**WORK TASK:**
Within the entries that follow, show each line where the word "mynewcli" occurs.

**RECORDED INFORMATION:**
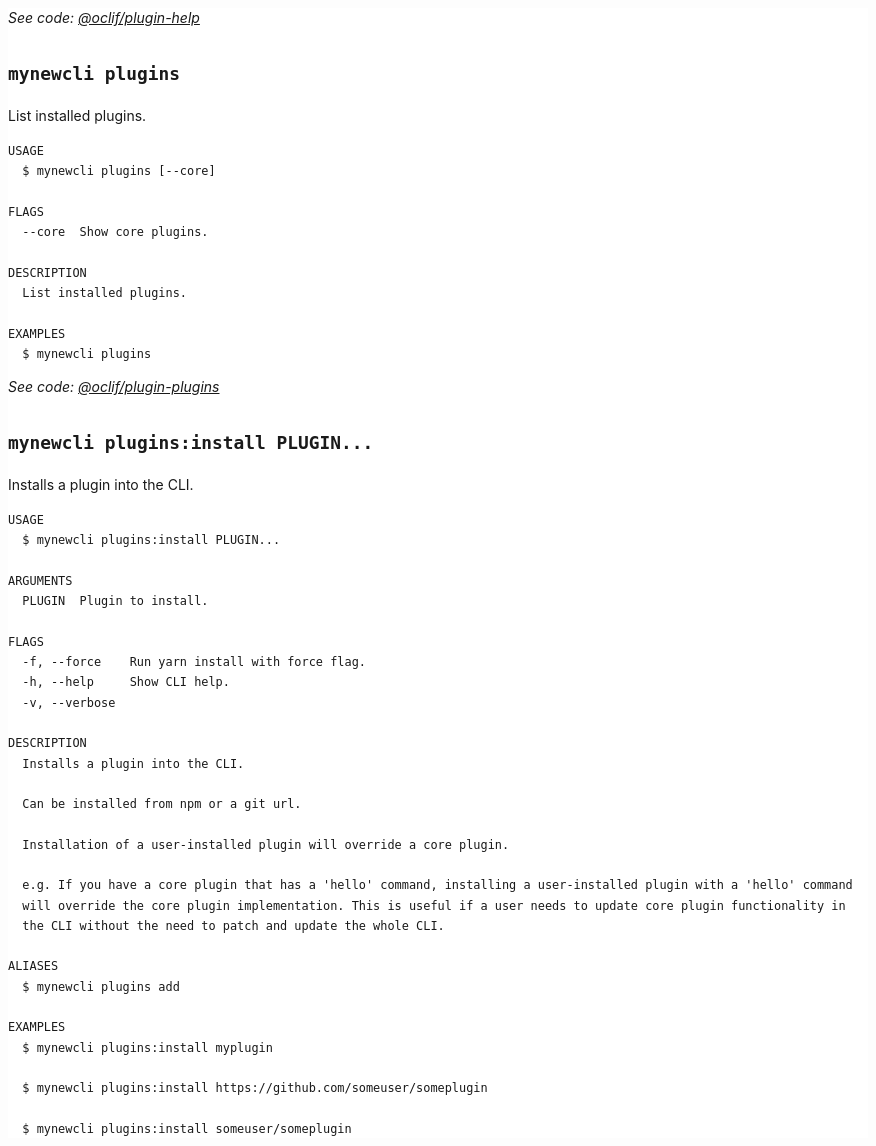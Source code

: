 _See code: [@oclif/plugin-help](https://github.com/oclif/plugin-help/blob/v5.1.10/src/commands/help.ts)_

## `mynewcli plugins`

List installed plugins.

```
USAGE
  $ mynewcli plugins [--core]

FLAGS
  --core  Show core plugins.

DESCRIPTION
  List installed plugins.

EXAMPLES
  $ mynewcli plugins
```

_See code: [@oclif/plugin-plugins](https://github.com/oclif/plugin-plugins/blob/v2.0.11/src/commands/plugins/index.ts)_

## `mynewcli plugins:install PLUGIN...`

Installs a plugin into the CLI.

```
USAGE
  $ mynewcli plugins:install PLUGIN...

ARGUMENTS
  PLUGIN  Plugin to install.

FLAGS
  -f, --force    Run yarn install with force flag.
  -h, --help     Show CLI help.
  -v, --verbose

DESCRIPTION
  Installs a plugin into the CLI.

  Can be installed from npm or a git url.

  Installation of a user-installed plugin will override a core plugin.

  e.g. If you have a core plugin that has a 'hello' command, installing a user-installed plugin with a 'hello' command
  will override the core plugin implementation. This is useful if a user needs to update core plugin functionality in
  the CLI without the need to patch and update the whole CLI.

ALIASES
  $ mynewcli plugins add

EXAMPLES
  $ mynewcli plugins:install myplugin 

  $ mynewcli plugins:install https://github.com/someuser/someplugin

  $ mynewcli plugins:install someuser/someplugin
```
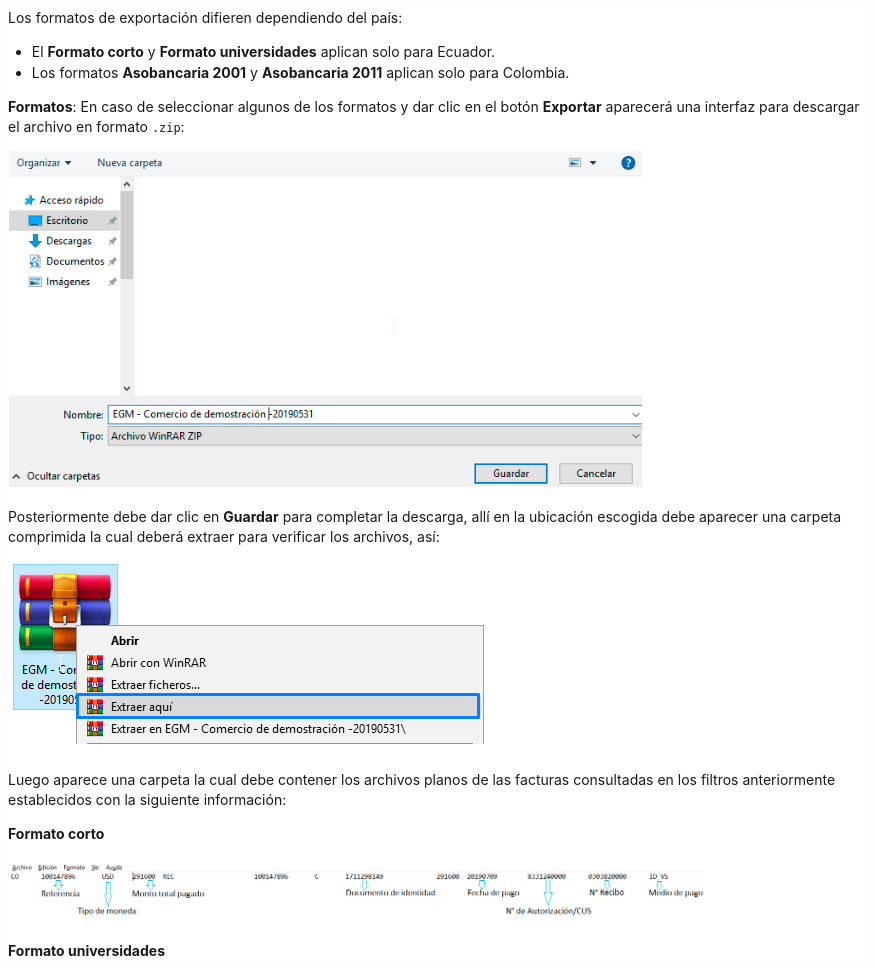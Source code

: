 Los formatos de exportación difieren dependiendo del país:

* El **Formato corto** y **Formato universidades** aplican solo para Ecuador.
* Los formatos **Asobancaria 2001** y **Asobancaria 2011** aplican solo para Colombia.

**Formatos**: En caso de seleccionar algunos de los formatos y dar clic en el botón **Exportar** aparecerá una interfaz para descargar el archivo en formato <code>.zip</code>:

![saveExport](../../images_folder/administrator/resources/Invoices/saveExport.png)

Posteriormente debe dar clic en **Guardar** para completar la descarga, allí en la ubicación escogida debe aparecer una carpeta comprimida la cual deberá extraer para verificar los archivos, así:

![extracZip](../../images_folder/administrator/resources/Invoices/extracZip.png)

Luego aparece una carpeta la cual debe contener los archivos planos de las facturas consultadas en los filtros anteriormente establecidos con la siguiente información:

**Formato corto**

![infExtracInvoice](../../images_folder/administrator/resources/Invoices/infExtracInvoice1.png)

**Formato universidades**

**EXPECTED OUTPUT:**
## `mynewcli plugins`
  $ mynewcli plugins [--core]
  $ mynewcli plugins
## `mynewcli plugins:install PLUGIN...`
  $ mynewcli plugins:install PLUGIN...
  $ mynewcli plugins add
  $ mynewcli plugins:install myplugin 
  $ mynewcli plugins:install https://github.com/someuser/someplugin
  $ mynewcli plugins:install someuser/someplugin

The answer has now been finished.